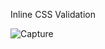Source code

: Inline CSS Validation

![Capture](https://user-images.githubusercontent.com/32956051/104039780-a6763200-518b-11eb-9f3a-57acd89bfc63.PNG)

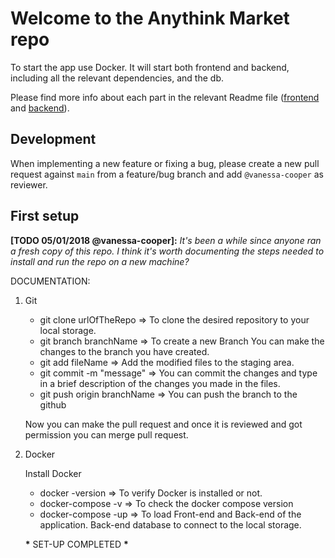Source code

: # Welcome to the Anythink Market repo

To start the app use Docker. It will start both frontend and backend, including all the relevant dependencies, and the db.

Please find more info about each part in the relevant Readme file ([frontend](frontend/readme.md) and [backend](backend/README.md)).

## Development

When implementing a new feature or fixing a bug, please create a new pull request against `main` from a feature/bug branch and add `@vanessa-cooper` as reviewer.

## First setup

**[TODO 05/01/2018 @vanessa-cooper]:** _It's been a while since anyone ran a fresh copy of this repo. I think it's worth documenting the steps needed to install and run the repo on a new machine?_

DOCUMENTATION:

1. Git

   - git clone urlOfTheRepo => To clone the desired repository to your local storage.
   - git branch branchName => To create a new Branch
     You can make the changes to the branch you have created.
   - git add fileName => Add the modified files to the staging area.
   - git commit -m "message" => You can commit the changes and type in a brief description of the changes you made in the files.
   - git push origin branchName => You can push the branch to the github

   Now you can make the pull request and once it is reviewed and got permission you can merge pull request.

2. Docker

   Install Docker

   - docker -version => To verify Docker is installed or not.
   - docker-compose -v => To check the docker compose version
   - docker-compose -up => To load Front-end and Back-end of the application. Back-end database to connect to the local storage.

   **\*** SET-UP COMPLETED **\***

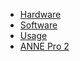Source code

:  * [Hardware](./hardware.md)
 * [Software](./software.md)
 * [Usage](./usage.md)
 * [ANNE Pro 2](./anne-pro-2.md)
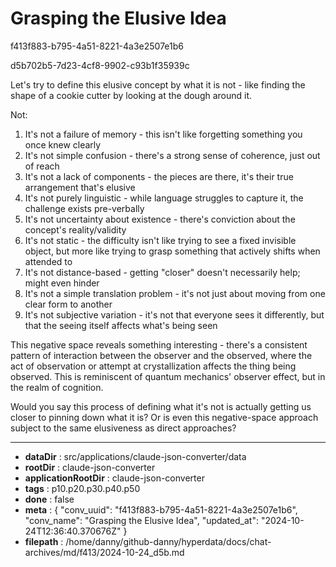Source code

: # Grasping the Elusive Idea

f413f883-b795-4a51-8221-4a3e2507e1b6

d5b702b5-7d23-4cf8-9902-c93b1f35939c

 Let's try to define this elusive concept by what it is not - like finding the shape of a cookie cutter by looking at the dough around it.

Not:
1. It's not a failure of memory - this isn't like forgetting something you once knew clearly
2. It's not simple confusion - there's a strong sense of coherence, just out of reach
3. It's not a lack of components - the pieces are there, it's their true arrangement that's elusive
4. It's not purely linguistic - while language struggles to capture it, the challenge exists pre-verbally
5. It's not uncertainty about existence - there's conviction about the concept's reality/validity
6. It's not static - the difficulty isn't like trying to see a fixed invisible object, but more like trying to grasp something that actively shifts when attended to
7. It's not distance-based - getting "closer" doesn't necessarily help; might even hinder
8. It's not a simple translation problem - it's not just about moving from one clear form to another
9. It's not subjective variation - it's not that everyone sees it differently, but that the seeing itself affects what's being seen

This negative space reveals something interesting - there's a consistent pattern of interaction between the observer and the observed, where the act of observation or attempt at crystallization affects the thing being observed. This is reminiscent of quantum mechanics' observer effect, but in the realm of cognition.

Would you say this process of defining what it's not is actually getting us closer to pinning down what it is? Or is even this negative-space approach subject to the same elusiveness as direct approaches?

---

* **dataDir** : src/applications/claude-json-converter/data
* **rootDir** : claude-json-converter
* **applicationRootDir** : claude-json-converter
* **tags** : p10.p20.p30.p40.p50
* **done** : false
* **meta** : {
  "conv_uuid": "f413f883-b795-4a51-8221-4a3e2507e1b6",
  "conv_name": "Grasping the Elusive Idea",
  "updated_at": "2024-10-24T12:36:40.370676Z"
}
* **filepath** : /home/danny/github-danny/hyperdata/docs/chat-archives/md/f413/2024-10-24_d5b.md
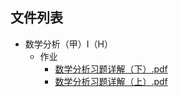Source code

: 

## 文件列表

- 数学分析（甲）Ⅰ（H）
    - 作业
        - [数学分析习题详解（下）.pdf](https://github.com/QSCTech/zju-icicles/raw/master/数学分析（甲）Ⅰ（H）/作业/数学分析习题详解（下）.pdf)
        - [数学分析习题详解（上）.pdf](https://github.com/QSCTech/zju-icicles/raw/master/数学分析（甲）Ⅰ（H）/作业/数学分析习题详解（上）.pdf)
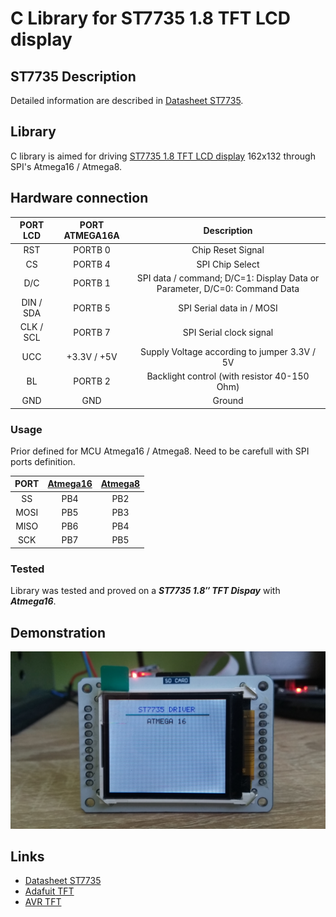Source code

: # C Library for ST7735 1.8 TFT LCD display

## ST7735 Description
Detailed information are described in [Datasheet ST7735](http://www.displayfuture.com/Display/datasheet/controller/ST7735.pdf).

## Library
C library is aimed for driving [ST7735 1.8 TFT LCD display](#demonstration) 162x132 through SPI's Atmega16 / Atmega8.

## Hardware connection
| PORT LCD | PORT ATMEGA16A | Description |
| :---: | :---: |  :---: |
| RST | PORTB 0 | Chip Reset Signal |
| CS | PORTB 4 | SPI Chip Select |
| D/C | PORTB 1 | SPI data / command; D/C=1: Display Data or Parameter, D/C=0: Command Data |
| DIN / SDA | PORTB 5 | SPI Serial data in / MOSI |
| CLK / SCL | PORTB 7 | SPI Serial clock signal |
| UCC | +3.3V / +5V | Supply Voltage according to jumper 3.3V / 5V |
| BL | PORTB 2 | Backlight control (with resistor 40-150 Ohm) |
| GND | GND | Ground |

### Usage
Prior defined for MCU Atmega16 / Atmega8. Need to be carefull with SPI ports definition.

| PORT  | [Atmega16](http://ww1.microchip.com/downloads/en/devicedoc/doc2466.pdf) | [Atmega8](https://ww1.microchip.com/downloads/en/DeviceDoc/Atmel-2486-8-bit-AVR-microcontroller-ATmega8_L_datasheet.pdf) |
| :---: | :---: | :---: |
| SS | PB4 | PB2 |
| MOSI | PB5 | PB3 |
| MISO | PB6 | PB4 |
| SCK | PB7 | PB5 |

### Tested
Library was tested and proved on a **_ST7735 1.8″ TFT Dispay_** with **_Atmega16_**.
  
## Demonstration
<img src="img/st7735.jpg" />

## Links
- [Datasheet ST7735](http://www.displayfuture.com/Display/datasheet/controller/ST7735.pdf)
- [Adafuit TFT](https://github.com/adafruit/Adafruit-ST7735-Library)
- [AVR TFT](http://w8bh.net/avr/AvrTFT.pdf)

> **TASK GOAL**:
Retype the whole listing exactly and leave the pictures out.

> **REPLY TO THE TASK**:
Source code

: Inline CSS Validation

![Capture](https://user-images.githubusercontent.com/32956051/104039780-a6763200-518b-11eb-9f3a-57acd89bfc63.PNG)

Source code

: # Welcome to the Anythink Market repo

To start the app use Docker. It will start both frontend and backend, including all the relevant dependencies, and the db.

Please find more info about each part in the relevant Readme file ([frontend](frontend/readme.md) and [backend](backend/README.md)).

## Development

When implementing a new feature or fixing a bug, please create a new pull request against `main` from a feature/bug branch and add `@vanessa-cooper` as reviewer.

## First setup

**[TODO 05/01/2018 @vanessa-cooper]:** _It's been a while since anyone ran a fresh copy of this repo. I think it's worth documenting the steps needed to install and run the repo on a new machine?_

DOCUMENTATION:

1. Git

   - git clone urlOfTheRepo => To clone the desired repository to your local storage.
   - git branch branchName => To create a new Branch
     You can make the changes to the branch you have created.
   - git add fileName => Add the modified files to the staging area.
   - git commit -m "message" => You can commit the changes and type in a brief description of the changes you made in the files.
   - git push origin branchName => You can push the branch to the github

   Now you can make the pull request and once it is reviewed and got permission you can merge pull request.

2. Docker

   Install Docker

   - docker -version => To verify Docker is installed or not.
   - docker-compose -v => To check the docker compose version
   - docker-compose -up => To load Front-end and Back-end of the application. Back-end database to connect to the local storage.

   **\*** SET-UP COMPLETED **\***

Source code

:  * [Hardware](./hardware.md)
 * [Software](./software.md)
 * [Usage](./usage.md)
 * [ANNE Pro 2](./anne-pro-2.md)
Source code

: # Grasping the Elusive Idea

f413f883-b795-4a51-8221-4a3e2507e1b6

d5b702b5-7d23-4cf8-9902-c93b1f35939c

 Let's try to define this elusive concept by what it is not - like finding the shape of a cookie cutter by looking at the dough around it.

Not:
1. It's not a failure of memory - this isn't like forgetting something you once knew clearly
2. It's not simple confusion - there's a strong sense of coherence, just out of reach
3. It's not a lack of components - the pieces are there, it's their true arrangement that's elusive
4. It's not purely linguistic - while language struggles to capture it, the challenge exists pre-verbally
5. It's not uncertainty about existence - there's conviction about the concept's reality/validity
6. It's not static - the difficulty isn't like trying to see a fixed invisible object, but more like trying to grasp something that actively shifts when attended to
7. It's not distance-based - getting "closer" doesn't necessarily help; might even hinder
8. It's not a simple translation problem - it's not just about moving from one clear form to another
9. It's not subjective variation - it's not that everyone sees it differently, but that the seeing itself affects what's being seen

This negative space reveals something interesting - there's a consistent pattern of interaction between the observer and the observed, where the act of observation or attempt at crystallization affects the thing being observed. This is reminiscent of quantum mechanics' observer effect, but in the realm of cognition.

Would you say this process of defining what it's not is actually getting us closer to pinning down what it is? Or is even this negative-space approach subject to the same elusiveness as direct approaches?

---

* **dataDir** : src/applications/claude-json-converter/data
* **rootDir** : claude-json-converter
* **applicationRootDir** : claude-json-converter
* **tags** : p10.p20.p30.p40.p50
* **done** : false
* **meta** : {
  "conv_uuid": "f413f883-b795-4a51-8221-4a3e2507e1b6",
  "conv_name": "Grasping the Elusive Idea",
  "updated_at": "2024-10-24T12:36:40.370676Z"
}
* **filepath** : /home/danny/github-danny/hyperdata/docs/chat-archives/md/f413/2024-10-24_d5b.md
Source code

: 

## 文件列表

- 数学分析（甲）Ⅰ（H）
    - 作业
        - [数学分析习题详解（下）.pdf](https://github.com/QSCTech/zju-icicles/raw/master/数学分析（甲）Ⅰ（H）/作业/数学分析习题详解（下）.pdf)
        - [数学分析习题详解（上）.pdf](https://github.com/QSCTech/zju-icicles/raw/master/数学分析（甲）Ⅰ（H）/作业/数学分析习题详解（上）.pdf)
Source code

: # C Library for ST7735 1.8 TFT LCD display

## ST7735 Description
Detailed information are described in [Datasheet ST7735](http://www.displayfuture.com/Display/datasheet/controller/ST7735.pdf).

## Library
C library is aimed for driving [ST7735 1.8 TFT LCD display](#demonstration) 162x132 through SPI's Atmega16 / Atmega8.

## Hardware connection
| PORT LCD | PORT ATMEGA16A | Description |
| :---: | :---: |  :---: |
| RST | PORTB 0 | Chip Reset Signal |
| CS | PORTB 4 | SPI Chip Select |
| D/C | PORTB 1 | SPI data / command; D/C=1: Display Data or Parameter, D/C=0: Command Data |
| DIN / SDA | PORTB 5 | SPI Serial data in / MOSI |
| CLK / SCL | PORTB 7 | SPI Serial clock signal |
| UCC | +3.3V / +5V | Supply Voltage according to jumper 3.3V / 5V |
| BL | PORTB 2 | Backlight control (with resistor 40-150 Ohm) |
| GND | GND | Ground |

### Usage
Prior defined for MCU Atmega16 / Atmega8. Need to be carefull with SPI ports definition.

| PORT  | [Atmega16](http://ww1.microchip.com/downloads/en/devicedoc/doc2466.pdf) | [Atmega8](https://ww1.microchip.com/downloads/en/DeviceDoc/Atmel-2486-8-bit-AVR-microcontroller-ATmega8_L_datasheet.pdf) |
| :---: | :---: | :---: |
| SS | PB4 | PB2 |
| MOSI | PB5 | PB3 |
| MISO | PB6 | PB4 |
| SCK | PB7 | PB5 |

### Tested
Library was tested and proved on a **_ST7735 1.8″ TFT Dispay_** with **_Atmega16_**.
  
## Demonstration
<img src="img/st7735.jpg" />

## Links
- [Datasheet ST7735](http://www.displayfuture.com/Display/datasheet/controller/ST7735.pdf)
- [Adafuit TFT](https://github.com/adafruit/Adafruit-ST7735-Library)
- [AVR TFT](http://w8bh.net/avr/AvrTFT.pdf)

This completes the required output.